-- DATA RECORDS follows --

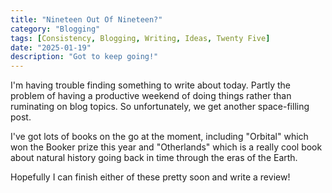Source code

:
 ```yaml
---
title: "Nineteen Out Of Nineteen?"
category: "Blogging"
tags: [Consistency, Blogging, Writing, Ideas, Twenty Five]
date: "2025-01-19"
description: "Got to keep going!"
---
```


I'm having trouble finding something to write about today. Partly the problem of having a productive weekend of doing things rather than ruminating on blog topics. So unfortunately, we get another space-filling post.

I've got lots of books on the go at the moment, including "Orbital" which won the Booker prize this year and "Otherlands" which is a really cool book about natural history going back in time through the eras of the Earth.

Hopefully I can finish either of these pretty soon and write a review!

-- DATA RECORDS concluded --

* **WORK REQUEST**: Check each line in the data for the word "going", then report only how many lines contain it.

* **RESULT BELOW**: 2